## Stored data entries
——————
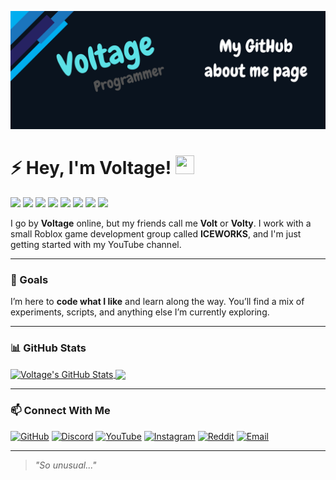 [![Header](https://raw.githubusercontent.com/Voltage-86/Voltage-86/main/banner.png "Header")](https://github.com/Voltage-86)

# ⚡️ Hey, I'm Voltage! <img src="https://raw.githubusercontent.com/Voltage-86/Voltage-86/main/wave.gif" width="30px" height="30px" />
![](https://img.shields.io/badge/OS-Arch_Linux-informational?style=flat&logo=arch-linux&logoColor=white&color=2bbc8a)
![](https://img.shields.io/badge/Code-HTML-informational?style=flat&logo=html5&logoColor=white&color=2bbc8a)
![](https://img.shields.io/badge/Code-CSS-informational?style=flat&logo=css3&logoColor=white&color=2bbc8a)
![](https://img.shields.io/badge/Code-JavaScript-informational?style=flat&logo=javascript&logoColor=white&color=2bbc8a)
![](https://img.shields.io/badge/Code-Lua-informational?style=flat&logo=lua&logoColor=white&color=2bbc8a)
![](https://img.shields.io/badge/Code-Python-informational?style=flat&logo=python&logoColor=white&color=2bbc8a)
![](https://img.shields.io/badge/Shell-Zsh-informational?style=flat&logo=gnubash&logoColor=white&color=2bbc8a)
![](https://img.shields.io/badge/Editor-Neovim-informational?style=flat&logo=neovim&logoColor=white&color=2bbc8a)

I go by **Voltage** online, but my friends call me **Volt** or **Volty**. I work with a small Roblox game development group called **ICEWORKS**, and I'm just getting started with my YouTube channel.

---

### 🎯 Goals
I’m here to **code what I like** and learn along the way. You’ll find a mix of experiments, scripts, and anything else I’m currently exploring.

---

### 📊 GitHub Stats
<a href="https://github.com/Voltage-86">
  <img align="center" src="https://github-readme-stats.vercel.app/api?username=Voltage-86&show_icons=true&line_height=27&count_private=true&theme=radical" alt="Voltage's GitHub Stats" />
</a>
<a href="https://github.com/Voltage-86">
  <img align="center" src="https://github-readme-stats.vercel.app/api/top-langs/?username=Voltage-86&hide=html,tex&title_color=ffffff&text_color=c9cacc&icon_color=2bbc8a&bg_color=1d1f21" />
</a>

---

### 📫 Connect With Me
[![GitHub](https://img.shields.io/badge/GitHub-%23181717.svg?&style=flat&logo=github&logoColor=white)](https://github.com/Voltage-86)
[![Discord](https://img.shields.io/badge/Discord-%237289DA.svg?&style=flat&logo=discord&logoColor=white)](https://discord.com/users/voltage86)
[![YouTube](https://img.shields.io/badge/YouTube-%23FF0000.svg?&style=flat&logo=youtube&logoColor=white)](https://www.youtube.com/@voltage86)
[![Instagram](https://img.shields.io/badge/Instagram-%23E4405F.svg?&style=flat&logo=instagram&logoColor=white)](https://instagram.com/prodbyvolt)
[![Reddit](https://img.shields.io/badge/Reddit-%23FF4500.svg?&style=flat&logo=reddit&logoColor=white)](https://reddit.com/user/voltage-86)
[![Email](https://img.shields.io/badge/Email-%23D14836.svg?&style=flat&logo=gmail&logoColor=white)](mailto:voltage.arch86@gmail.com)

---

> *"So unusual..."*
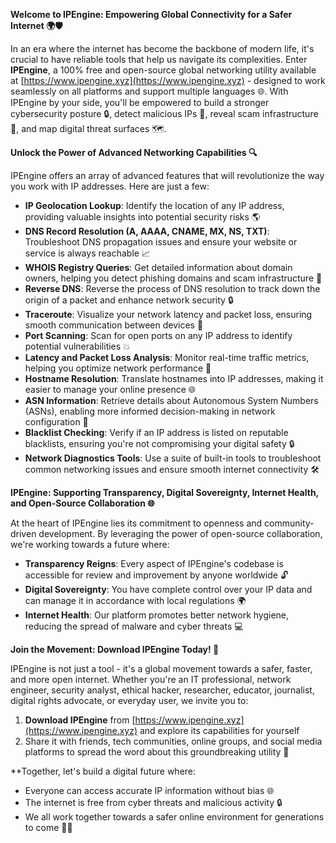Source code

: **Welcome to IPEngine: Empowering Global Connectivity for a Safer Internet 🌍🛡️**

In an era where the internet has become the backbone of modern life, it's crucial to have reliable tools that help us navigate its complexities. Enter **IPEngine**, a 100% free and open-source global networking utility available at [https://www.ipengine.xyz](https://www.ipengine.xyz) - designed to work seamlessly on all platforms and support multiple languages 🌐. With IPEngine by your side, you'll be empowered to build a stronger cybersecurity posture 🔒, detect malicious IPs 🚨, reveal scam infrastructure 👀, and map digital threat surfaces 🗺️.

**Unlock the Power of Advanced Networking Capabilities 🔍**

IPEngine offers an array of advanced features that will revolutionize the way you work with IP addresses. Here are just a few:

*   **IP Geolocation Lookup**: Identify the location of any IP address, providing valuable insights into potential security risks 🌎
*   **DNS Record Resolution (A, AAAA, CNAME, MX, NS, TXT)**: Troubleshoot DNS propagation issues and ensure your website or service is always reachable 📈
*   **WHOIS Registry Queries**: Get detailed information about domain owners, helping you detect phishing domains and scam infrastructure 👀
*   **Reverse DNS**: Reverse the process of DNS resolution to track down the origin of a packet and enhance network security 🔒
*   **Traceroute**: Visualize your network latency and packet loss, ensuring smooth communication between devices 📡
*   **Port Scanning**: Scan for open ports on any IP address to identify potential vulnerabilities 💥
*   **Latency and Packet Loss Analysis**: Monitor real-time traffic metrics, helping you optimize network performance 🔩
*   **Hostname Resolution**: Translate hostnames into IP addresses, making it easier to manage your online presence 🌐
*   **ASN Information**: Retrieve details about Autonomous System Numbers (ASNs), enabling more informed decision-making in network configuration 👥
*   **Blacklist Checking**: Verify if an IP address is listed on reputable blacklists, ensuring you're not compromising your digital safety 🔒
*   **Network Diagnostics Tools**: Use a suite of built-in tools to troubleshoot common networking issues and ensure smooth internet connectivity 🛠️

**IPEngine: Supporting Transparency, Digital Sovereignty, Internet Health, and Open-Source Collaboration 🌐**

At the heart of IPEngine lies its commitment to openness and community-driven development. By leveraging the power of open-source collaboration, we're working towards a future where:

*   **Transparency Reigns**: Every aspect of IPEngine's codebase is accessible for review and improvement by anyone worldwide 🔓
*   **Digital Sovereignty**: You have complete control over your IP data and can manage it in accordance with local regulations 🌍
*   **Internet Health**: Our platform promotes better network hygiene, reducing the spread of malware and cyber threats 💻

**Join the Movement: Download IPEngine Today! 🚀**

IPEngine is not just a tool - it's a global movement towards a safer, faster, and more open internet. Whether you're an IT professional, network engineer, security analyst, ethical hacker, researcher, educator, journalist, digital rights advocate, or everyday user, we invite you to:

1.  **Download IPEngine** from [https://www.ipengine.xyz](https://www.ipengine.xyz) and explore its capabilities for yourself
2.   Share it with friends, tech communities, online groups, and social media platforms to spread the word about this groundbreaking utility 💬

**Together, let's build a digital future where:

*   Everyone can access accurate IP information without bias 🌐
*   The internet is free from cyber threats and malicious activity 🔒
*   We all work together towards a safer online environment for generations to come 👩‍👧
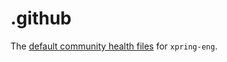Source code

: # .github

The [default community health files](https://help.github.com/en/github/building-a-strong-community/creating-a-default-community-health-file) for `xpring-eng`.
——————
## DESCRIPTION OF THE TASK
The records above should be written out in full and unchanged, except that pictures are dropped.

## RESPONSE BELOW
 [![Header](https://raw.githubusercontent.com/Voltage-86/Voltage-86/main/banner.png "Header")](https://github.com/Voltage-86)

# ⚡️ Hey, I'm Voltage! <img src="https://raw.githubusercontent.com/Voltage-86/Voltage-86/main/wave.gif" width="30px" height="30px" />
![](https://img.shields.io/badge/OS-Arch_Linux-informational?style=flat&logo=arch-linux&logoColor=white&color=2bbc8a)
![](https://img.shields.io/badge/Code-HTML-informational?style=flat&logo=html5&logoColor=white&color=2bbc8a)
![](https://img.shields.io/badge/Code-CSS-informational?style=flat&logo=css3&logoColor=white&color=2bbc8a)
![](https://img.shields.io/badge/Code-JavaScript-informational?style=flat&logo=javascript&logoColor=white&color=2bbc8a)
![](https://img.shields.io/badge/Code-Lua-informational?style=flat&logo=lua&logoColor=white&color=2bbc8a)
![](https://img.shields.io/badge/Code-Python-informational?style=flat&logo=python&logoColor=white&color=2bbc8a)
![](https://img.shields.io/badge/Shell-Zsh-informational?style=flat&logo=gnubash&logoColor=white&color=2bbc8a)
![](https://img.shields.io/badge/Editor-Neovim-informational?style=flat&logo=neovim&logoColor=white&color=2bbc8a)

I go by **Voltage** online, but my friends call me **Volt** or **Volty**. I work with a small Roblox game development group called **ICEWORKS**, and I'm just getting started with my YouTube channel.

---

### 🎯 Goals
I’m here to **code what I like** and learn along the way. You’ll find a mix of experiments, scripts, and anything else I’m currently exploring.

---

### 📊 GitHub Stats
<a href="https://github.com/Voltage-86">
  <img align="center" src="https://github-readme-stats.vercel.app/api?username=Voltage-86&show_icons=true&line_height=27&count_private=true&theme=radical" alt="Voltage's GitHub Stats" />
</a>
<a href="https://github.com/Voltage-86">
  <img align="center" src="https://github-readme-stats.vercel.app/api/top-langs/?username=Voltage-86&hide=html,tex&title_color=ffffff&text_color=c9cacc&icon_color=2bbc8a&bg_color=1d1f21" />
</a>

---

### 📫 Connect With Me
[![GitHub](https://img.shields.io/badge/GitHub-%23181717.svg?&style=flat&logo=github&logoColor=white)](https://github.com/Voltage-86)
[![Discord](https://img.shields.io/badge/Discord-%237289DA.svg?&style=flat&logo=discord&logoColor=white)](https://discord.com/users/voltage86)
[![YouTube](https://img.shields.io/badge/YouTube-%23FF0000.svg?&style=flat&logo=youtube&logoColor=white)](https://www.youtube.com/@voltage86)
[![Instagram](https://img.shields.io/badge/Instagram-%23E4405F.svg?&style=flat&logo=instagram&logoColor=white)](https://instagram.com/prodbyvolt)
[![Reddit](https://img.shields.io/badge/Reddit-%23FF4500.svg?&style=flat&logo=reddit&logoColor=white)](https://reddit.com/user/voltage-86)
[![Email](https://img.shields.io/badge/Email-%23D14836.svg?&style=flat&logo=gmail&logoColor=white)](mailto:voltage.arch86@gmail.com)

---

> *"So unusual..."*
Source code

: **Welcome to IPEngine: Empowering Global Connectivity for a Safer Internet 🌍🛡️**

In an era where the internet has become the backbone of modern life, it's crucial to have reliable tools that help us navigate its complexities. Enter **IPEngine**, a 100% free and open-source global networking utility available at [https://www.ipengine.xyz](https://www.ipengine.xyz) - designed to work seamlessly on all platforms and support multiple languages 🌐. With IPEngine by your side, you'll be empowered to build a stronger cybersecurity posture 🔒, detect malicious IPs 🚨, reveal scam infrastructure 👀, and map digital threat surfaces 🗺️.

**Unlock the Power of Advanced Networking Capabilities 🔍**

IPEngine offers an array of advanced features that will revolutionize the way you work with IP addresses. Here are just a few:

*   **IP Geolocation Lookup**: Identify the location of any IP address, providing valuable insights into potential security risks 🌎
*   **DNS Record Resolution (A, AAAA, CNAME, MX, NS, TXT)**: Troubleshoot DNS propagation issues and ensure your website or service is always reachable 📈
*   **WHOIS Registry Queries**: Get detailed information about domain owners, helping you detect phishing domains and scam infrastructure 👀
*   **Reverse DNS**: Reverse the process of DNS resolution to track down the origin of a packet and enhance network security 🔒
*   **Traceroute**: Visualize your network latency and packet loss, ensuring smooth communication between devices 📡
*   **Port Scanning**: Scan for open ports on any IP address to identify potential vulnerabilities 💥
*   **Latency and Packet Loss Analysis**: Monitor real-time traffic metrics, helping you optimize network performance 🔩
*   **Hostname Resolution**: Translate hostnames into IP addresses, making it easier to manage your online presence 🌐
*   **ASN Information**: Retrieve details about Autonomous System Numbers (ASNs), enabling more informed decision-making in network configuration 👥
*   **Blacklist Checking**: Verify if an IP address is listed on reputable blacklists, ensuring you're not compromising your digital safety 🔒
*   **Network Diagnostics Tools**: Use a suite of built-in tools to troubleshoot common networking issues and ensure smooth internet connectivity 🛠️

**IPEngine: Supporting Transparency, Digital Sovereignty, Internet Health, and Open-Source Collaboration 🌐**

At the heart of IPEngine lies its commitment to openness and community-driven development. By leveraging the power of open-source collaboration, we're working towards a future where:

*   **Transparency Reigns**: Every aspect of IPEngine's codebase is accessible for review and improvement by anyone worldwide 🔓
*   **Digital Sovereignty**: You have complete control over your IP data and can manage it in accordance with local regulations 🌍
*   **Internet Health**: Our platform promotes better network hygiene, reducing the spread of malware and cyber threats 💻

**Join the Movement: Download IPEngine Today! 🚀**

IPEngine is not just a tool - it's a global movement towards a safer, faster, and more open internet. Whether you're an IT professional, network engineer, security analyst, ethical hacker, researcher, educator, journalist, digital rights advocate, or everyday user, we invite you to:

1.  **Download IPEngine** from [https://www.ipengine.xyz](https://www.ipengine.xyz) and explore its capabilities for yourself
2.   Share it with friends, tech communities, online groups, and social media platforms to spread the word about this groundbreaking utility 💬

**Together, let's build a digital future where:

*   Everyone can access accurate IP information without bias 🌐
*   The internet is free from cyber threats and malicious activity 🔒
*   We all work together towards a safer online environment for generations to come 👩‍👧
Source code

: # .github

The [default community health files](https://help.github.com/en/github/building-a-strong-community/creating-a-default-community-health-file) for `xpring-eng`.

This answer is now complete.